Welcome to Cleveland Clinic Cardiac Consult, brought to you by the Sydell and Arnold Miller Family Heart, Vascular and Thoracic Institute at Cleveland Clinic.

Oussama Wazni, MD, MBA:

Good morning everyone, and welcome back to the electrophysiology podcast from the Cleveland Clinic. I'm Oussama Wazni, I'm the section head of electrophysiology here at the Clinic. Today it is my honor and pleasure to introduce you to Dr. Hiroshi Nakagawa who is joining me. Dr. Nakagawa is, I hope, known to all of you. He's a world-famous and world-renowned electrophysiologist. His work has had a seminal impact on what we do in the animal lab, and the human lab actually, starting from the animal lab, with mapping and also ablation. So Dr. Nakagawa joined us two years ago from the University of Oklahoma and he continues in that tradition. He has been a pioneer in ablation and mapping. Most catheters that you're using today have had some validation and some aspects of them were studied by Dr. Nakagawa. So welcome Dr. Nakagawa, welcome Hiroshi, good morning.
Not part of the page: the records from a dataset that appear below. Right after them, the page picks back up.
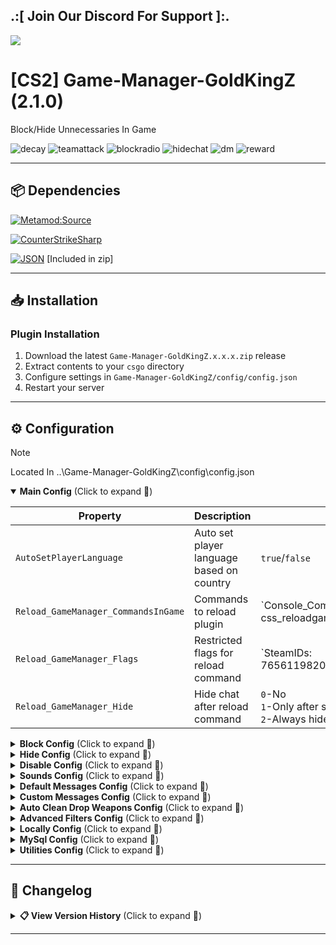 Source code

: ## .:[ Join Our Discord For Support ]:.

<a href="https://discord.com/invite/U7AuQhu"><img src="https://discord.com/api/guilds/651838917687115806/widget.png?style=banner2"></a>

# [CS2] Game-Manager-GoldKingZ (2.1.0)

Block/Hide Unnecessaries In Game

![decay](https://github.com/oqyh/cs2-Game-Manager/assets/48490385/6960136b-4aef-467e-b1ad-e4ec8c6baf8a)
![teamattack](https://github.com/oqyh/cs2-Game-Manager/assets/48490385/09beefa3-8431-4325-9352-9e2451b0d234)
![blockradio](https://github.com/oqyh/cs2-Game-Manager/assets/48490385/26efd5d8-3c3f-44c1-a0e6-43c6ce2157b8)
![hidechat](https://github.com/oqyh/cs2-Game-Manager/assets/48490385/1b5e2e57-3936-416f-895b-02731780e577)
![dm](https://github.com/user-attachments/assets/8e7e1631-bd94-4f8c-be22-20e3175eddec)
![reward](https://github.com/user-attachments/assets/6964f35e-daa9-4132-9d47-52dfd1947abf)


---

## 📦 Dependencies
[![Metamod:Source](https://img.shields.io/badge/Metamod:Source-2d2d2d?logo=sourceengine)](https://www.sourcemm.net)

[![CounterStrikeSharp](https://img.shields.io/badge/CounterStrikeSharp-83358F)](https://github.com/roflmuffin/CounterStrikeSharp)

[![JSON](https://img.shields.io/badge/JSON-000000?logo=json)](https://www.newtonsoft.com/json) [Included in zip]

---

## 📥 Installation

### Plugin Installation
1. Download the latest `Game-Manager-GoldKingZ.x.x.x.zip` release
2. Extract contents to your `csgo` directory
3. Configure settings in `Game-Manager-GoldKingZ/config/config.json`
4. Restart your server

---

## ⚙️ Configuration

> [!NOTE]
> Located In ..\Game-Manager-GoldKingZ\config\config.json                                           
>

<details open>
<summary><b>Main Config</b> (Click to expand 🔽)</summary>

| Property | Description | Values | Required |  
|----------|-------------|--------|----------|
| `AutoSetPlayerLanguage` | Auto set player language based on country | `true`/`false` | - |
| `Reload_GameManager_CommandsInGame` | Commands to reload plugin | `Console_Commands: css_reloadgamemanager,css_reloadgm | Chat_Commands:` | - |
| `Reload_GameManager_Flags` | Restricted flags for reload command | `SteamIDs: 76561198206086993,STEAM_0:1:507335558 | Flags: @css/root,@css/admin | Groups: #css/root,#css/admin` | - |
| `Reload_GameManager_Hide` | Hide chat after reload command | `0`-No<br>`1`-Only after success<br>`2`-Always hide | - |

</details>

<details>
<summary><b>Block Config</b> (Click to expand 🔽)</summary>

| Property | Description | Values | Required |  
|----------|-------------|--------|----------|
| `BlockRadio` | Block Players Radio | `true`/`false` | - |
| `BlockBotRadio` | Block Bot Radio | `true`/`false` | - |
| `BlockGrenadesRadio` | Block Radio When Throwing Grenades | `true`/`false` | - |
| `BlockChatWheel` | Block Chat Wheel | `true`/`false` | - |
| `BlockPing` | Block Players Ping | `true`/`false` | - |
| `BlockNameChanger` | Block animated name changers | `0`-No<br>`1`-Send to spec with warning<br>`2`-Send to spec + execute command after delay | - |
| `BlockNameChanger_Block` | Block duration (seconds) | e.g. `10` | `BlockNameChanger=1 or 2` |
| `BlockNameChanger_SendServerConsoleCommand` | Command after block timer | Placeholders: `{PLAYER_NAME}`, `{PLAYER_ID}`, etc. | `BlockNameChanger=2` |
| `Block_Commands_StartWith` | Block commands starting with | Array of strings | - |
| `Block_Commands_StartWith_IgnoreCase` | Ignore case for start-with | `true`/`false` | - |
| `Block_Commands_Contains` | Block commands containing | Array of strings | - |
| `Block_Commands_Contains_IgnoreCase` | Ignore case for contains | `true`/`false` | - |
| `Block_Commands_Ignore_Flags` | Ignore flags for command blocking | `SteamIDs: | Flags: | Groups:` | - |

</details>

<details>
<summary><b>Hide Config</b> (Click to expand 🔽)</summary>

| Property | Description | Values | Required |  
|----------|-------------|--------|----------|
| `HideRadar` | Hide Players Radar | `true`/`false` | - |
| `HideKillfeed` | Hide Killfeed | `0`-No<br>`1`-Hide completely<br>`2`-Show only my kills | - |
| `HideBloodAndHsSpark` | Hide Blood/Headshot Effects | `true`/`false` | - |
| `HideTeamMateHeadTag` | Hide Teammate Head Tags | `0`-No<br>`1`-Disable completely<br>`2`-Disable behind walls<br>`3`-Disable by distance | - |
| `HideTeamMateHeadTag_Distance` | Head Tag Visibility Distance | `50`-Very close<br>`150`-Close<br>`250`-Far | `HideTeamMateHeadTag=3` |
| `HideDeadBody` | Hide Dead Bodies | `0`-No<br>`1`-Immediately<br>`2`-After delay<br>`3`-Decay body | - |
| `HideDeadBody_Delay` | Body Hide Delay (seconds) | e.g. `10` | `HideDeadBody=2` |
| `HideLegs` | Hide Player Legs | `true`/`false` | - |
| `HideChatHUD` | Hide Chat HUD | `0`-No<br>`1`-Yes<br>`2`-Yes with delay | - |
| `HideChatHUD_Delay` | Chat Hide Delay (seconds) | e.g. `10` | `HideChatHUD=2` |
| `HideWeaponsHUD` | Hide Weapons Icons | `true`/`false` | - |

</details>

<details>
<summary><b>Disable Config</b> (Click to expand 🔽)</summary>

| Property | Description | Values | Required |  
|----------|-------------|--------|----------|
| `DisableFallDamage` | Disable Players Fall Damage | `true`/`false` | - |
| `DisableSvCheats_1` | Force-disable sv_cheats | `true`/`false` | - |
| `DisableC4` | Disable C4 In Game | `true`/`false` | - |
| `DisableCameraSpectator` | Disable spectator camera transitions | `true`/`false` | - |
| `DisableAimPunch` | Disable screen shake when damaged | `0`-No<br>`1`-Yes<br>`2`-Togglable (enabled by default)<br>`3`-Togglable (disabled by default) | - |
| `DisableAimPunch_CommandsInGame` | Toggle commands for aim punch | `Console_Commands: css_aim,css_aimpunch | Chat_Commands:` | `DisableAimPunch=2 or 3` |
| `DisableAimPunch_Flags` | Restricted flags for aim punch toggle | `SteamIDs: | Flags: | Groups:` | `DisableAimPunch=2 or 3` |
| `DisableAimPunch_Hide` | Hide chat after aim punch toggle | `0`-No<br>`1`-Only after success<br>`2`-Always hide | `DisableAimPunch=2 or 3` |

</details>

<details>
<summary><b>Sounds Config</b> (Click to expand 🔽)</summary>

| Property | Description | Values | Required |  
|----------|-------------|--------|----------|
| `Sounds_MuteMVPMusic` | Mute MVP music | `0`-No<br>`1`-MVP music only<br>`2`-MVP + round end music | - |
| `Sounds_MutePlayersFootSteps` | Mute footsteps | `true`/`false` | - |
| `Sounds_MuteJumpLand` | Mute jump land sounds | `true`/`false` | - |
| `Sounds_MuteKnife` | Mute knife stab sounds | `0`-No<br>`1`-Completely<br>`2`-Only on teammates | - |
| `Sounds_MuteKnife_SoundeventHash` | Soundevent hashes for knife mute | Array of numbers | `Sounds_MuteKnife=1 or 2` |
| `Sounds_MuteGunShots` | Mute gunshot sounds | `0`-No<br>`1`-Completely<br>`2`-Replace with M4 silencer<br>`3`-Replace with USP silencer<br>`4`-Custom replacement | - |
| `Sounds_MuteGunShots_weapon_id` | Custom gun sound: weapon ID | Number (e.g. `0`) | `Sounds_MuteGunShots=4` |
| `Sounds_MuteGunShots_sound_type` | Custom gun sound: type | Number (e.g. `9`) | `Sounds_MuteGunShots=4` |
| `Sounds_MuteGunShots_item_def_index` | Custom gun sound: item index | Number (e.g. `61`) | `Sounds_MuteGunShots=4` |
| `Custom_MuteSounds1` | Custom mute sounds 1 | `0`-No<br>`1`-Yes<br>`2`-Togglable (enabled)<br>`3`-Togglable (disabled) | - |
| `Custom_MuteSounds1_SoundeventHash_Global_Side` | Global soundevent hashes | Array of numbers | `Custom_MuteSounds1=1` |
| `Custom_MuteSounds1_SoundeventHash_Victim_Side` | Victim-side soundevent hashes | Array of numbers | `Custom_MuteSounds1=2 or 3` |
| `Custom_MuteSounds1_SoundeventHash_Attacker_Side` | Attacker-side soundevent hashes | Array of numbers | `Custom_MuteSounds1=2 or 3` |
| `Custom_MuteSounds1_CommandsInGame` | Toggle commands | `Console_Commands: | Chat_Commands:` | `Custom_MuteSounds1=2 or 3` |
| `Custom_MuteSounds1_Flags` | Restricted flags | `SteamIDs: | Flags: | Groups:` | `Custom_MuteSounds1=2 or 3` |
| `Custom_MuteSounds1_Hide` | Hide chat after toggle | `0`-No<br>`1`-Only after success<br>`2`-Always hide | `Custom_MuteSounds1=2 or 3` |
| `Custom_MuteSounds2` | Custom mute sounds 2 | `0`-No<br>`1`-Yes<br>`2`-Togglable (enabled)<br>`3`-Togglable (disabled) | - |
| `Custom_MuteSounds3` | Custom mute sounds 3 | `0`-No<br>`1`-Yes<br>`2`-Togglable (enabled)<br>`3`-Togglable (disabled) | - |

</details>

<details>
<summary><b>Default Messages Config</b> (Click to expand 🔽)</summary>

| Property | Description | Values | Required |  
|----------|-------------|--------|----------|
| `Ignore_BombPlantedHUDMessages` | Ignore bomb planted HUD messages/sound | `true`/`false` | - |
| `Ignore_TeamMateAttackMessages` | Ignore teammate attack messages | `true`/`false` | - |
| `Ignore_AwardsMoneyMessages` | Ignore money award messages | `true`/`false` | - |
| `Ignore_PlayerSavedYouByPlayerMessages` | Ignore "saved you" messages | `true`/`false` | - |
| `Ignore_ChickenKilledMessages` | Ignore chicken death messages | `true`/`false` | - |
| `Ignore_JoinTeamMessages` | Ignore team join messages | `true`/`false` | - |
| `Ignore_PlantingBombMessages` | Ignore "[PLANTING!]" messages | `true`/`false` | - |
| `Ignore_DefusingBombMessages` | Ignore "[DEFUSING!]" messages | `true`/`false` | - |
| `Ignore_DisconnectMessages` | Ignore disconnect messages | `0`-No<br>`1`-Completely<br>`2`-Also remove killfeed icon | - |
| `Ignore_Custom_TextMsg` | Ignore custom TextMsg messages | Array of strings | - |
| `Ignore_Custom_HintText` | Ignore custom HintText messages | Array of strings | - |
| `Ignore_Custom_RadioText` | Ignore custom RadioText messages | Array of strings | - |

</details>

<details>
<summary><b>Custom Messages Config</b> (Click to expand 🔽)</summary>

| Property | Description | Values | Required |  
|----------|-------------|--------|----------|
| `Custom_ChatMessages` | Enable custom chat messages (via `chat_processor.json`) | `true`/`false` | - |
| `Custom_JoinTeamMessages` | Customize team join messages | `true`-Exclude bots<br>`false`-Include bots | `Custom_ChatMessages=true` |
| `Custom_ThrowNadeMessages` | Customize grenade throw messages | `1`-Exclude bots<br>`2`-Include bots<br>`3`-Hide when (mp_teammates_are_enemies true)<br>`4`-Show when (exclude bots)<br>`5`-Show when (include bots) | `Custom_ChatMessages=true` |
| `Custom_ChatMessages_Mode` | Chat message visibility | `1`-Show to all<br>`2`-Alive can't see dead messages<br>`3`-Alive see only team dead messages | `Custom_ChatMessages=true` |
| `Custom_ChatMessages_ExcludeStartWith` | Exclude chat messages starting with prefixes | Array of strings | `Custom_ChatMessages=true` |
| `Custom_ChatMessages_ExcludeStartWith_IgnoreCase` | Ignore case for start-with | `true`/`false` | `Custom_ChatMessages=true` |
| `Custom_ChatMessages_ExcludeContains` | Exclude chat messages containing text | Array of strings | `Custom_ChatMessages=true` |
| `Custom_ChatMessages_ExcludeContains_IgnoreCase` | Ignore case for contains | `true`/`false` | `Custom_ChatMessages=true` |

</details>

<details>
<summary><b>Auto Clean Drop Weapons Config</b> (Click to expand 🔽)</summary>

| Property | Description | Values | Required |  
|----------|-------------|--------|----------|
| `AutoClean_Enable` | Enable auto clean dropped weapons | `true`/`false` | - |
| `AutoClean_Timer` | Check interval (seconds) | `1`-`999` | `AutoClean_Enable=true` |
| `AutoClean_MaxWeaponsOnGround` | Start cleaning when X weapons on ground | `1`-`999` | `AutoClean_Enable=true` |
| `AutoClean_TheseDroppedWeaponsOnly` | Weapons to auto clean | `A`-Snipers<br>`B`-Rifles<br>`C`-LMGs<br>`D`-Shotguns<br>`E`-SMGs<br>`F`-Pistols<br>`G`-Grenades<br>`H`-Defuse kits<br>`I`-Taser<br>`J`-Healthshot<br>`K`-Knives<br>`ANY`-All weapons<br>Or specific weapon names | `AutoClean_Enable=true` |

**Weapon Categories Key:**
- `A`: AWP, G3SG1, SCAR-20, SSG 08
- `B`: AK-47, AUG, FAMAS, Galil, M4 variants
- `C`: M249, Negev
- `D`: Mag-7, Nova, Sawed-off, XM1014
- `E`: Bizon, MAC-10, MP5, MP7, MP9, P90, UMP-45
- `F`: All pistols
- `G`: All grenades
- `H`: Defuse kits
- `I`: Zeus
- `J`: Healthshot
- `K`: Knives

</details>

<details>
<summary><b>Advanced Filters Config</b> (Click to expand 🔽)</summary>

| Property | Description | Values | Required |  
|----------|-------------|--------|----------|
| `Filter_Whitelist_Ips` | Whitelist IP addresses | Array of IPs | - |
| `Filter_Whitelist_URLs` | Whitelist URLs | Array of URLs | - |
| `Filter_Players_Names` | Filter player names | `0`-No<br>`1`-Check IPs<br>`2`-Check URLs<br>`3`-Check both | - |
| `Filter_Players_Chat` | Filter player chat | `0`-No<br>`1`-Check IPs<br>`2`-Check URLs<br>`3`-Check both | - |

</details>

<details>
<summary><b>Locally Config</b> (Click to expand 🔽)</summary>

| Property | Description | Values | Required |  
|----------|-------------|--------|----------|
| `Cookies_Enable` | Save player data locally | `0`-No<br>`1`-On disconnect<br>`2`-On map change | - |
| `Cookies_AutoRemovePlayerOlderThanXDays` | Auto delete inactive players (days) | `0`-Don't delete<br>`1`+ days | `Cookies_Enable=1 or 2` |

</details>

<details>
<summary><b>MySql Config</b> (Click to expand 🔽)</summary>

| Property | Description | Values | Required |  
|----------|-------------|--------|----------|
| `MySql_Enable` | Save player data to MySQL | `0`-No<br>`1`-On disconnect<br>`2`-On map change | - |
| `MySql_ConnectionTimeout` | Connection timeout (seconds) | e.g. `30` | `MySql_Enable=1 or 2` |
| `MySql_RetryAttempts` | Retry attempts on failure | e.g. `3` | `MySql_Enable=1 or 2` |
| `MySql_RetryDelay` | Delay between retries (seconds) | e.g. `2` | `MySql_Enable=1 or 2` |
| `MySql_Servers` | MySQL server configurations | Array of server objects | `MySql_Enable=1 or 2` |
| `MySql_AutoRemovePlayerOlderThanXDays` | Auto delete inactive players (days) | `0`-Don't delete<br>`1`+ days | `MySql_Enable=1 or 2` |

</details>

<details>
<summary><b>Utilities Config</b> (Click to expand 🔽)</summary>

| Property | Description | Values | Required |  
|----------|-------------|--------|----------|
| `AutoUpdateGeoLocation` | Auto update GeoLocation data | `true`/`false` | - |
| `EnableDebug` | Enable Debug Mode | `0`-No<br>`1`-Debug everything<br>`2`-Custom_MuteSounds only<br>`3`-Sounds_MuteGunShots only<br>`4`-Ignore_Custom messages only | - |

</details>

---


## 📜 Changelog

<details>
<summary><b>📋 View Version History</b> (Click to expand 🔽)</summary>

### [2.1.0]
- Rework On Plugin
- Optimize On Hook UnHook
- Moved Custom_JoinTeamMessages,Custom_ThrowNadeMessages,Custom_ChatMessages_ExcludeStartWith To Custom_ChatMessages (chat_processor.json)
- Fix/Compatibility With cs2fix
- Fix Exploit On Names/Chat In Custom_ChatMessages
- Fix HideDeadBody
- Fix Ignore_DisconnectMessages 2
- Fix AutoClean_Enable Lag
- Fix On chat_processor.json Flags
- Removed AutoClean_DropWeapons
- Added Reload_GameManager_CommandsInGame
- Added Reload_GameManager_Flags
- Added Reload_GameManager_Hide
- Added Block_Commands_StartWith
- Added Block_Commands_StartWith_IgnoreCase
- Added Block_Commands_Contains_IgnoreCase
- Added Block_Commands_Ignore_Flags
- Added DisableAimPunch
- Added DisableAimPunch_CommandsInGame
- Added DisableAimPunch_Flags
- Added DisableAimPunch_Hide
- Added Custom_MuteSounds1 And MuteSounds2 And MuteSounds3
- Added Custom_MuteSounds
- Added Custom_MuteSounds_SoundeventHash_Global_Side
- Added Custom_MuteSounds_SoundeventHash_Victim_Side
- Added Custom_MuteSounds_SoundeventHash_Attacker_Side
- Added Custom_MuteSounds_CommandsInGame
- Added Custom_MuteSounds_Flags
- Added Custom_MuteSounds_Hide
- Added Multiple MySql
- Added Locally 
- Added Added AutoSetPlayerLanguage
- Added Added BlockNameChanger
- Added Added BlockNameChanger_SendServerConsoleCommand
- Added Added Block_Commands_StartWith
- Added Added Block_Commands_StartWith_IgnoreCase
- Added Added Block_Commands_Contains
- Added Added Block_Commands_Contains_IgnoreCase
- Added Added Block_Commands_Ignore_Flags
- Added Added DisableCameraSpectator
- Added Added Sounds_MuteMVPMusic 2 = MVP Music And Round End Music
- Added Added Sounds_MuteKnife_SoundeventHash
- Added Added Ignore_Custom_TextMsg
- Added Added Ignore_Custom_HintText
- Added Added Ignore_Custom_RadioText
- Added Added Custom_ChatMessages_Mode
- Added Added Custom_ChatMessages_ExcludeStartWith
- Added Added Custom_ChatMessages_ExcludeStartWith_IgnoreCase
- Added Added Custom_ChatMessages_ExcludeContains
- Added Added Custom_ChatMessages_ExcludeContains_IgnoreCase
- Added AutoClean_Timer
- Added Filter_Whitelist_Ips
- Added Filter_Whitelist_URLs
- Added Filter_Players_Names
- Added Filter_Players_Chat
- Added AutoUpdateGeoLocation
- Added EnableDebug 1 to 4
- Added In chat_processor.json
 - ClanTag_ScoreBoard
 - ClanTag_Chat
 - BotTakeOver
 - {PLAYER_NAME}
 - {BOT_NAME}
 - {ClanTag_ScoreBoard}
 - {ClanTag_Chat}
 - {PLAYER_LOCATION}
 - {PLAYER_MSG}
 - {team_color}
 
### [2.0.9]
#### **Bug Fixes**
- Fixed various bugs
- Fixed HideDeadBody issues
- Fixed DisableTeamMateHeadTag_Distance
- Fixed EnableDebug

#### **Improvements**  
- Reworked plugin for better stability  
- Added config descriptions in `config.json`  

#### **New Features**
- Added DisableTeamMateHeadTag 3 Distance
- Added DisableTeamMateHeadTag_Distance
- Added chat_processor.json
- Added Custom_ChatMessages  
- Added Custom_ChatMessages_ExcludeStartWith

#### **Removals**
- Removed Mode3_TimeXSecsDecayDeadBody 
- Removed all Toggle options:
  - Toggle_AutoRemovePlayerCookieOlderThanXDays  
  - Toggle_AutoRemovePlayerMySqlOlderThanXDays
- Removed MySQL integration

### [2.0.8]
#### **Bug Fixes**
- Fixed bot join error ("System.ArgumentException: Player with slot X not found")
- Fixed nade location placeholder `{1}` in language files

### [2.0.7]
#### **New Features**
- Added `Sounds_MutePlayersFootSteps`
- Added `Sounds_MuteDropWeapons` (K) for knife drop sounds
- Added `Ignore_PlantingBombMessages`
- Added `Ignore_DefusingBombMessages`
- Added `AutoCleanDropWeaponsOnXWeaponsInGround`

#### **Improvements**
- General code cleanup
- Removed deprecated timing modes
- Reworked weapon cleanup systems

### [2.0.6]
#### **Audio Controls**
- Added custom gunshot sound replacement (Mode 4)
- Added knife sound muting options
- Added various sound mute toggles

#### **Bug Fixes**
- Fixed dead body and glove visibility issues

### [2.0.5]
#### **New Features**
- Added `IgnoreChickenKilledMessages`
- Added `EnableDebug` option

#### **Fixes**
- Fixed glove clearing in body modes

### [2.0.4]
#### **Audio**
- Added gunshot mute modes (1-3)

#### **Messages**
- Added money award ignore options

### [2.0.3]
#### **HUD Improvements**
- Fixed leg, chat and weapon HUD modes
- Added disconnect message controls

### [2.0.2]
#### **Grenade System**
- Fixed null grenade messages
- Added Mode 4 grenade messages

### [2.0.1]
#### **Bug Fixes**
- Fixed dead body mode null exception

### [2.0.0] Major Update
#### **Core Changes**
- Upgraded to .NET 8
- Split features to separate plugins

#### **New Systems**
- Added MySQL support
- Enhanced body/hud management
- Added weapon auto-cleanup

### [1.0.8]
#### **Server Management**
- Fixed restart/rotation modes
- Added weapon cleanup timer

### [1.0.7]
- Added default restart map
- Fixed dead body interactions

### [1.0.6]
- Fixed dead body implementation

### [1.0.5]
#### **Radio/Chat**
- Added cooldown systems
- Added threshold controls

### [1.0.4]
#### **Team Management**
- Added head tag controls
- Added server rotation

### [1.0.3]
- Added server restart system

### [1.0.2]
- Added leg disable option
- Fixed message systems

### [1.0.1]
#### **Initial Features**
- Added grenade radio disable
- Added radar/money controls
- Added message ignore options

### [1.0.0]
- Initial plugin release

</details>

---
Hiroshi Nakagawa, MD, PhD:

Oh, thank you very much Dr. Wazni for the very kind introduction for me. As Dr. Wazni introduced me, I joined the Cleveland Clinic three years ago and I feel I'm very happy and very lucky to be a member of the Cleveland Clinic. And then I have been enjoying working with the many partners. It's a big team compared to the University of Oklahoma. It's a huge EP group clinically and also some of the research people as well. So I'm very happy now to be a member of here.

Oussama Wazni, MD, MBA:

Thank you, thank you Hiroshi. So let us dive in quickly. Again, this is something we're really very proud of and we're so excited to have you with us. Let's divide this into two groups or three groups. We will divide it into the clinical studies that you are working on right now, then we will talk a little bit about the preclinical work that you are doing. And also lastly, we will talk about future developments and some exciting things that you will be doing here at the Cleveland Clinic. So let's start with some of the clinical questions that you are trying to answer in clinical studies here at the Clinic.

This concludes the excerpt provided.